Dr. Angelita Simonetti is an INSERM research scientist in the “Structure & Dynamics of Molecular Biomachines” group, headed by Dr. E. Ennifar at the IBMC (Institute of Molecular and Cell Biology, University of Strasbourg, France). As an expert in structural and molecular biology of the translation apparatus, Dr. Simonetti’s scientific work has focused on translation initiation processes in bacteria and recently in eukaryotes. Her results have marked major steps forward in the understanding of the mechanism of translation initiation in various organisms.

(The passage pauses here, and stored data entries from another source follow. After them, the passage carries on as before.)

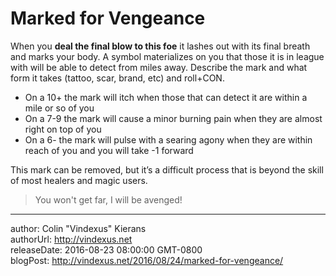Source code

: # Marked for Vengeance

When you **deal the final blow to this foe** it lashes out with its final breath and marks your body. A symbol materializes on you that those it is in league with will be able to detect from miles away. Describe the mark and what form it takes (tattoo, scar, brand, etc) and roll+CON.

 - On a 10+ the mark will itch when those that can detect it are within a mile or so of you
 - On a 7-9 the mark will cause a minor burning pain when they are almost right on top of you
 - On a 6- the mark will pulse with a searing agony when they are within reach of you and you will take -1 forward

This mark can be removed, but it’s a difficult process that is beyond the skill of most healers and magic users.

>You won't get far, I will be avenged!

---
author: Colin "Vindexus" Kierans  
authorUrl: http://vindexus.net  
releaseDate: 2016-08-23 08:00:00 GMT-0800  
blogPost: http://vindexus.net/2016/08/24/marked-for-vengeance/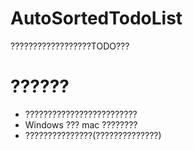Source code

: # AutoSortedTodoList
??????????????????TODO???

# ??????
- ?????????????????????????
- Windows ??? mac ????????
- ???????????????(??????????????)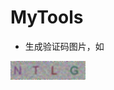 # MyTools
* 生成验证码图片，如
<img src='https://github.com/PyVera/MyTools/blob/master/code.jpg' width=120 height=30/>

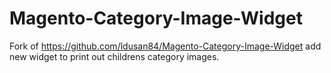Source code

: Magento-Category-Image-Widget
=============================

Fork of https://github.com/ldusan84/Magento-Category-Image-Widget 
add new widget to print out childrens category images.
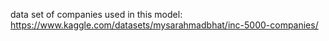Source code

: data set of companies used in this model:
https://www.kaggle.com/datasets/mysarahmadbhat/inc-5000-companies/
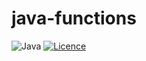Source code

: # java-functions

![Java](https://img.shields.io/badge/java-%23ED8B00.svg?style=for-the-badge&logo=openjdk&logoColor=white) [![Licence](https://img.shields.io/github/license/Ileriayo/markdown-badges?style=for-the-badge)](./LICENSE)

Dr. Simonetti is originally from Italy, where her scientific journey started during her MS research with Prof. Claudio Gualerzi at the University of Camerino. Immediately after her MS, she received a fellowship for a proficiency course in protein crystallography in the laboratory of Dr. Marat Yusupov (IGBMC, Strasbourg, France). Nine months later, at the end of her fellowship, Dr. Simonetti was offered a Ph.D. position in the same lab under the co-supervision of Prof. Gualerzi and in collaboration with Dr. Bruno Klaholz (IGBMC, Strasbourg, France), who has introduced her in the cryo-electron microscopy (Cryo-EM) field. During her PhD and her first postdoc, she collaborated with the Steiz Lab (Yale University) and Puglisi Lab (Stanford University) and successfully established a detailed structure of the bacterial translation initiation factor 2 (IF2) and characterized its interaction with the 30S ribosome, and notably its global conformational changes driven by GTP hydrolysis upon ribosomal subunit joining. After she has addressed the role of IF2 on the 30S and 70S IC assembly, she felt that her contribution to the comprehension of bacteria initiation process was complete and her interest moved towards an even more challenging project: translation initiation in eukaryotes.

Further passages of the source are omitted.